Il ressort des communications à chaud une impression de fouillis et de perte de contrôle de nos dirigeants.

La prise de parole du président de la République le soir du 13 novembre2 aux alentours de minuit est calamiteuse. Outre (une fois de plus) le nœud de cravate de travers, l’impression dominante est la stupeur et non la détermination. Cette intervention a-t-elle été préparée ? Mystère. Il serait souhaitable qu’elle ne l’ait pas été : on y apprend en effet que des perquisitions auront lieu en Île de France mais que l’état d’urgence est instauré sur tout le territoire national, ce qui n’est pas logique. L’émotion de l’orateur est palpable. On attendait Churchill, nous avons eu un petit garçon apeuré qui, non content de sa pitoyable prestation, a par la suite tenté de mobiliser la Nation lors de l’hommage aux victimes en convoquant Barbara3.
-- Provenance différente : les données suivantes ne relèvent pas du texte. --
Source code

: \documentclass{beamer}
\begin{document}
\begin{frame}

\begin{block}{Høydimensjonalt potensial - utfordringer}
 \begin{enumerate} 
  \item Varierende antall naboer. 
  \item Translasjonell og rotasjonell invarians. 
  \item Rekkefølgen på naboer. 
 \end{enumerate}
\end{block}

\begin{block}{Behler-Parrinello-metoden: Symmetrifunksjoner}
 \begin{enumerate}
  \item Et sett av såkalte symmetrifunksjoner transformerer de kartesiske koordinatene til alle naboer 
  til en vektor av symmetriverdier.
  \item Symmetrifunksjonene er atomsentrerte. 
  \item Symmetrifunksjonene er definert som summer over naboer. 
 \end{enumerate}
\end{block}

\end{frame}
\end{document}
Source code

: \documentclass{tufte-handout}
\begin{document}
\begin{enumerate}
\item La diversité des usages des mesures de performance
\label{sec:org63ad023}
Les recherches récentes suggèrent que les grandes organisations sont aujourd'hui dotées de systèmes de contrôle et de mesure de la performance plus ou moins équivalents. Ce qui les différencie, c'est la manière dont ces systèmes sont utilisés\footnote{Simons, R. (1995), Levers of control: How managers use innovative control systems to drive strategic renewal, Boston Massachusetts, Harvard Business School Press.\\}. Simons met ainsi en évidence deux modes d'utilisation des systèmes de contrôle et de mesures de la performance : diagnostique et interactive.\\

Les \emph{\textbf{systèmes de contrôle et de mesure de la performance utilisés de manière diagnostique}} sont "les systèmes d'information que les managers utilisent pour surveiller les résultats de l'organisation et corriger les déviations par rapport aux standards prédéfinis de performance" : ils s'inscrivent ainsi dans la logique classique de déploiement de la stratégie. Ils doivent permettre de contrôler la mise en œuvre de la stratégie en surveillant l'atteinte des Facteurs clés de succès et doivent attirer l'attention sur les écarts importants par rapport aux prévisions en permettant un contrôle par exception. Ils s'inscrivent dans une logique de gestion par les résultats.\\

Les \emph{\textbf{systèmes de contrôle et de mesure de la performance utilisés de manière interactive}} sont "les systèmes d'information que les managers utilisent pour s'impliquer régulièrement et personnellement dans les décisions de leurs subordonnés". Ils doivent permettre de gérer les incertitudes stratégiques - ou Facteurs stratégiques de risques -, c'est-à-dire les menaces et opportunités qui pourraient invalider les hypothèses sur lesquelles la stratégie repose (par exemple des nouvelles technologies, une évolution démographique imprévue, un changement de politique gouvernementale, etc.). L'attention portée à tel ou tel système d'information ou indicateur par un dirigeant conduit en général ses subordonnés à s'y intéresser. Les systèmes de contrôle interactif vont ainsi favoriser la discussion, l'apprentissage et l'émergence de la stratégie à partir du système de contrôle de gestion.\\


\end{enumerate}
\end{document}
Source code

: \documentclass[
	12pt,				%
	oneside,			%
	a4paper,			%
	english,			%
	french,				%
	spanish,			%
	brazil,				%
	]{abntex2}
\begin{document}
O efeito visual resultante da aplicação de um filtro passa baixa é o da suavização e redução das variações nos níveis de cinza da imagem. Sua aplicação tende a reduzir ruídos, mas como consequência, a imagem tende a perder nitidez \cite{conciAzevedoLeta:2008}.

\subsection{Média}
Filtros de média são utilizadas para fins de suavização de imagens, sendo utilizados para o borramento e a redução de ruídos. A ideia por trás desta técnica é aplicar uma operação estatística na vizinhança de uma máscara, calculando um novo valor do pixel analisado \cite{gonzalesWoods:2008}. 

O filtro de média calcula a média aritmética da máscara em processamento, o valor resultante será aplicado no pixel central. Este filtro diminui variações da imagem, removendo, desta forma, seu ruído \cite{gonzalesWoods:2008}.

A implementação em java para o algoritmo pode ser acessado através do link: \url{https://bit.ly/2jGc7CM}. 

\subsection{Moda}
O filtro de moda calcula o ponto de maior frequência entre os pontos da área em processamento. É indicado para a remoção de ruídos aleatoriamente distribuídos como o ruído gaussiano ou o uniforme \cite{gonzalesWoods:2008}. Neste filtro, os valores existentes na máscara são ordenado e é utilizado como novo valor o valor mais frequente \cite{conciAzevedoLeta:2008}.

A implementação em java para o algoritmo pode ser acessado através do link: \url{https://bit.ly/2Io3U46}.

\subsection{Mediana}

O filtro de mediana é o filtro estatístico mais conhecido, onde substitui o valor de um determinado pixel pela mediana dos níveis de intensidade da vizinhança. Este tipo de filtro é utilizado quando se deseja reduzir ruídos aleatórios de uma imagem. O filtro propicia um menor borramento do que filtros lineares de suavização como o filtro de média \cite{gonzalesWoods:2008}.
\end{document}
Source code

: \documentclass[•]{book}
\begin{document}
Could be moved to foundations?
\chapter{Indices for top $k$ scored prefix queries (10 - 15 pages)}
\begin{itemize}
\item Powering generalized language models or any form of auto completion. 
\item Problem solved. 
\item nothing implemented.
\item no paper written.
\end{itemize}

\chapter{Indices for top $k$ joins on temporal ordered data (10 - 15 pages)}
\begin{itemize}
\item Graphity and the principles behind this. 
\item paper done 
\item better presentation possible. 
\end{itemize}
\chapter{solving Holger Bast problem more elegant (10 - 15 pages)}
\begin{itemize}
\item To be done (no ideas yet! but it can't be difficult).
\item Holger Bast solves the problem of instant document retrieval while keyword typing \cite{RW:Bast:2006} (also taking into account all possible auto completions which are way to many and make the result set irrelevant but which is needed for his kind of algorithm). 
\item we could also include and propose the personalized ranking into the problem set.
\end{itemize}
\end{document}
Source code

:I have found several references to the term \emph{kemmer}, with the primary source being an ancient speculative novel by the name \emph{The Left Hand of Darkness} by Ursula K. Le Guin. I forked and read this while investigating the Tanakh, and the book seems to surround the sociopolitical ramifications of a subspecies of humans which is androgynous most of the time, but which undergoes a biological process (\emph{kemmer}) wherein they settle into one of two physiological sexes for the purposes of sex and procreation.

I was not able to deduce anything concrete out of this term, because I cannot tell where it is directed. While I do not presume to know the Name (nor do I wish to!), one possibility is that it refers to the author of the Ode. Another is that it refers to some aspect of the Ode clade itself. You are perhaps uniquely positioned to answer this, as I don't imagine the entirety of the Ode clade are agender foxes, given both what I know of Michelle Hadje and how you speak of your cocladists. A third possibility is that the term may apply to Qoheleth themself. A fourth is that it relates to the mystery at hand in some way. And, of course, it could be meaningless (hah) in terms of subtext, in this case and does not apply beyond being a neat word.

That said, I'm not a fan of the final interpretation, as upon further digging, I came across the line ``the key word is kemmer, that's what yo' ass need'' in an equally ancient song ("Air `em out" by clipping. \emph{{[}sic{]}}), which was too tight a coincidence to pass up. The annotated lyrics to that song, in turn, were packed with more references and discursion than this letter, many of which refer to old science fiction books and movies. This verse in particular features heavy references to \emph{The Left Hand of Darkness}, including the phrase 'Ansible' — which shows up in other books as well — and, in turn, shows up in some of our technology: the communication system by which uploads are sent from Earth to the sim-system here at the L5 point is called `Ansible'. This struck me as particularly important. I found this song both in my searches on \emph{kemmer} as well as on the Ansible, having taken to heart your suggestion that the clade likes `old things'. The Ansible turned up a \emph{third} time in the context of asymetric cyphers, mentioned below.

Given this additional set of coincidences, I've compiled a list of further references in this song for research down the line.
Il ne s’agit pas de critiquer la cantatrice, mais les paroles de la chanson montrent que ceux qui l’ont choisie n’ont pas lu le minimum des écrits du Calife à connaître. « Car un enfant qui pleure, Qu’il soit de n’importe où, Est un enfant qui pleure, Car un enfant qui meurt Au bout de vos fusils Est un enfant qui meurt. Que c’est abominable d’avoir à choisir Entre deux innocences ! Que c’est abominable d’avoir pour ennemis Les rires de l’enfance4 ! » vient en écho à « C’est une bonne règle [il est licite de tuer une personne de statut inconnu, à savoir une personne dont on ne sait pas si elle est infidèle ou musulmane] si elle est appliquée dans la maison de l’incroyance où les habitants sont majoritairement des infidèles5. »

Reconnaissons, pour être juste, que cet échec n’est pas propre à l’actuel gouvernement.

Le précédent avait déjà placé la barre assez haut, en laissant le patron du RAID déclarer, après la mort de Merah, que celui-ci était mort les armes à la main, écho à la même déclaration du ministre de l’Intérieur de l’époque6. Foutaises et usurpation !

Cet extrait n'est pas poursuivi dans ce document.